1: Statistisches Bundesamt (2010) Bevölkerung und Erwerbstätigkeit. Bevölkerung mit Migrationshintergrund – Ergebnisse des Mikrozensus 2009. Fachserie 1 Reihe 2.2. Wiesbaden. 2: Lagerlund M, Maxwell AE, Bastani R, Thurfjell E, Ekbom A, Lambe M (2002) Sociodemographic predictors of non-attendance at invitational mammography screening–a population-based register study (Sweden). Cancer Causes Control 13:73–82. 3: Vermeer B, Van den Muijsenbergh ME (2010) The attendance of migrant women at the national breast cancer screening in the Netherlands 1997–2008. Eur J Cancer Prev 19:195–198. 4: Visser O, Van Peppen AM, Ory FG, Van Leeuwen FE (2005) Results of breast cancer screening in first generation migrants in Northwest. Eur J Cancer Prev 14:251–255. 5: König E (2005) Das Konstruktinterview: Grundlagen, Forschungsmethodik, Anwendung. In: König E, Volmer G (Hg.) Systemisch denken und handeln.

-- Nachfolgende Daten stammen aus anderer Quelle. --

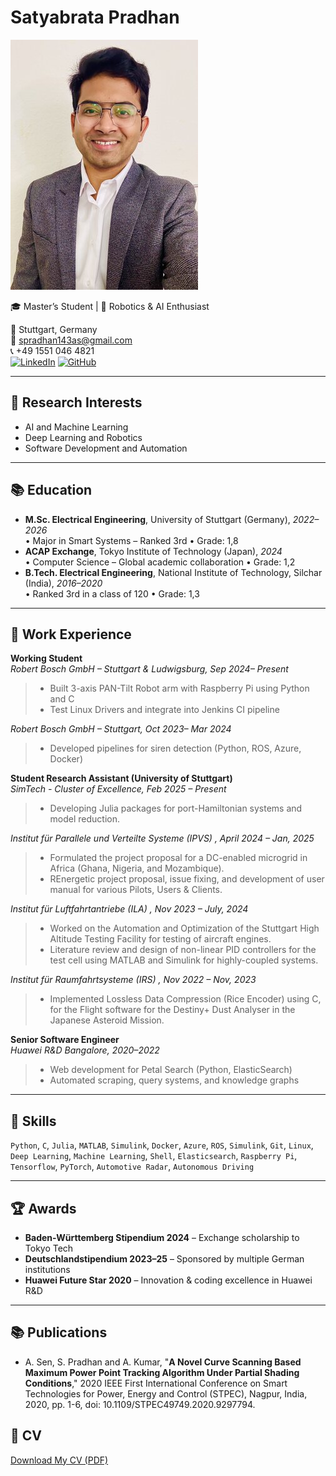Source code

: # Satyabrata Pradhan
![That's Me](assets/mypic_resized.jpg)

🎓 Master’s Student | 🤖 Robotics & AI Enthusiast

📍 Stuttgart, Germany  
📧 spradhan143as@gmail.com  
📞 +49 1551 046 4821  
[![LinkedIn](https://img.shields.io/badge/LinkedIn-blue?logo=linkedin)](https://www.linkedin.com/in/satyabrata-pradhan-00a6b916b/)
[![GitHub](https://img.shields.io/badge/GitHub-black?logo=github)](https://github.com/Satya1998-debug)

---

## 🔬 Research Interests
- AI and Machine Learning
- Deep Learning and Robotics
- Software Development and Automation

---

## 📚 Education
- **M.Sc. Electrical Engineering**, University of Stuttgart (Germany), *2022–2026*  
  • Major in Smart Systems – Ranked 3rd
  • Grade: 1,8
- **ACAP Exchange**, Tokyo Institute of Technology (Japan), *2024*  
  • Computer Science – Global academic collaboration
  • Grade: 1,2
- **B.Tech. Electrical Engineering**, National Institute of Technology, Silchar (India), *2016–2020*  
  • Ranked 3rd in a class of 120
  • Grade: 1,3

---

## 💼 Work Experience

**Working Student**  
*Robert Bosch GmbH – Stuttgart & Ludwigsburg, Sep 2024– Present*  
> - Built 3-axis PAN-Tilt Robot arm with Raspberry Pi using Python and C
> - Test Linux Drivers and integrate into Jenkins CI pipeline

*Robert Bosch GmbH – Stuttgart, Oct 2023– Mar 2024*  
> - Developed pipelines for siren detection (Python, ROS, Azure, Docker)

**Student Research Assistant (University of Stuttgart)**  
*SimTech - Cluster of Excellence, Feb 2025 – Present*  
> - Developing Julia packages for port-Hamiltonian systems and model reduction.

*Institut für Parallele und Verteilte Systeme (IPVS) , April 2024 – Jan, 2025*  
> - Formulated the project proposal for a DC-enabled microgrid in Africa (Ghana, Nigeria, and Mozambique).
> - REnergetic project proposal, issue fixing, and development of user manual for various Pilots, Users & Clients.

*Institut für Luftfahrtantriebe (ILA) , Nov 2023 – July, 2024*  
> - Worked on the Automation and Optimization of the Stuttgart High Altitude Testing Facility for testing of aircraft engines.
> - Literature review and design of non-linear PID controllers for the test cell using MATLAB and Simulink for highly-coupled systems.

*Institut für Raumfahrtsysteme (IRS) , Nov 2022 – Nov, 2023*
> - Implemented Lossless Data Compression (Rice Encoder) using C, for the Flight software for the Destiny+ Dust Analyser in the Japanese Asteroid Mission.

**Senior Software Engineer**  
*Huawei R&D Bangalore, 2020–2022*  
> - Web development for Petal Search (Python, ElasticSearch)  
> - Automated scraping, query systems, and knowledge graphs

---

## 🧠 Skills
`Python`, `C`, `Julia`, `MATLAB`, `Simulink`, `Docker`, `Azure`, `ROS`, `Simulink`, `Git`, `Linux`, `Deep Learning`, `Machine Learning`, `Shell`, `Elasticsearch`, `Raspberry Pi`, `Tensorflow`, `PyTorch`, `Automotive Radar`, `Autonomous Driving`

---

## 🏆 Awards
- **Baden-Württemberg Stipendium 2024** – Exchange scholarship to Tokyo Tech  
- **Deutschlandstipendium 2023–25** – Sponsored by multiple German institutions  
- **Huawei Future Star 2020** – Innovation & coding excellence in Huawei R&D  

---

## 📚 Publications
- A. Sen, S. Pradhan and A. Kumar, "**A Novel Curve Scanning Based Maximum Power Point Tracking Algorithm Under Partial Shading Conditions**," 2020 IEEE First International Conference on Smart Technologies for Power, Energy and Control (STPEC), Nagpur, India, 2020, pp. 1-6, doi: 10.1109/STPEC49749.2020.9297794.

## 📄 CV
[Download My CV (PDF)](assets/CV_satya_25_merged.pdf)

Weinheim und Basel: Beltz, 83–115. 6: Mayring P (1993) Qualitative Inhaltsanalyse – Grundlagen und Techniken. 4. Erweiterte Auflage. Weinheim, Deutscher Studienverlag. 7: Bogner A, Menz W (2009) Experteninterviews in der qualitativen Sozialforschung – Zur Einführung in eine sich intensivierende Methodendebatte. In: Bogner A, Littig B, Menz W (Hg.) Experteninterviews – Theorien, Methoden, Anwendungsfelder. 3., grundlegend überarbeitete Auflage. Wiesbaden: VS-Verlag, 7–31.